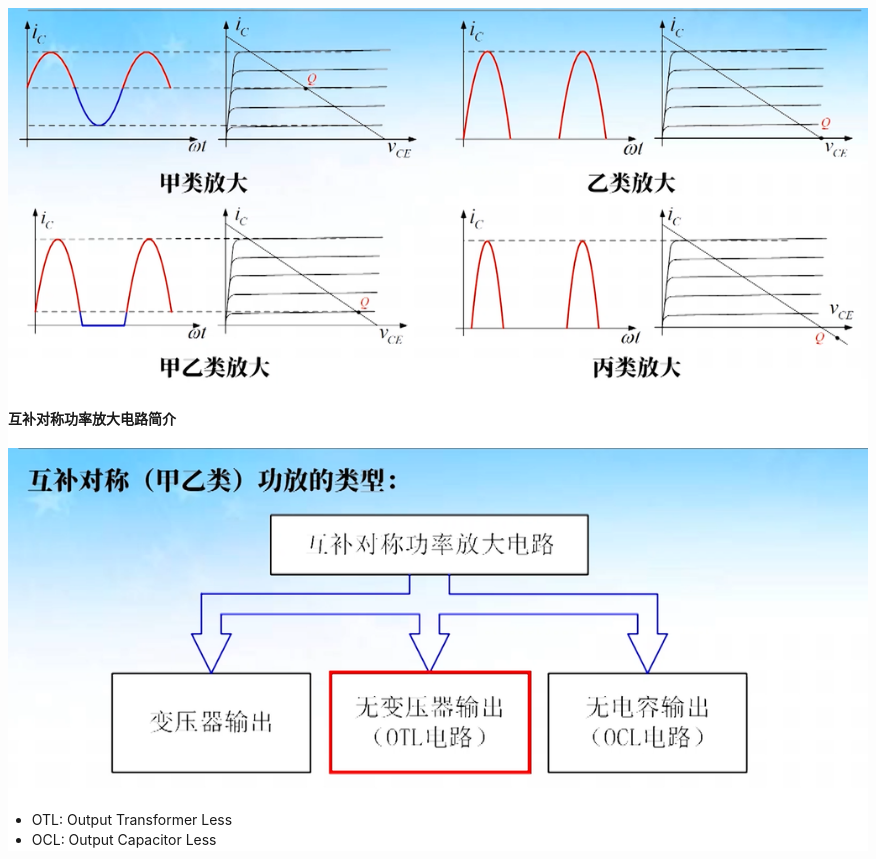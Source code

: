 ![2.8](./images/02/pin-05-24_11.png)

#### 互补对称功率放大电路简介

![2.8](./images/02/pin-05-24_12.png)

- OTL: Output Transformer Less
- OCL: Output Capacitor Less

········

— Task brief —
Everything from the line containing "- OTL: Output Transformer Less" through the final line of the entries is to be written out exactly. No other lines belong in the answer.

— Expected answer —
- OTL: Output Transformer Less
- OCL: Output Capacitor Less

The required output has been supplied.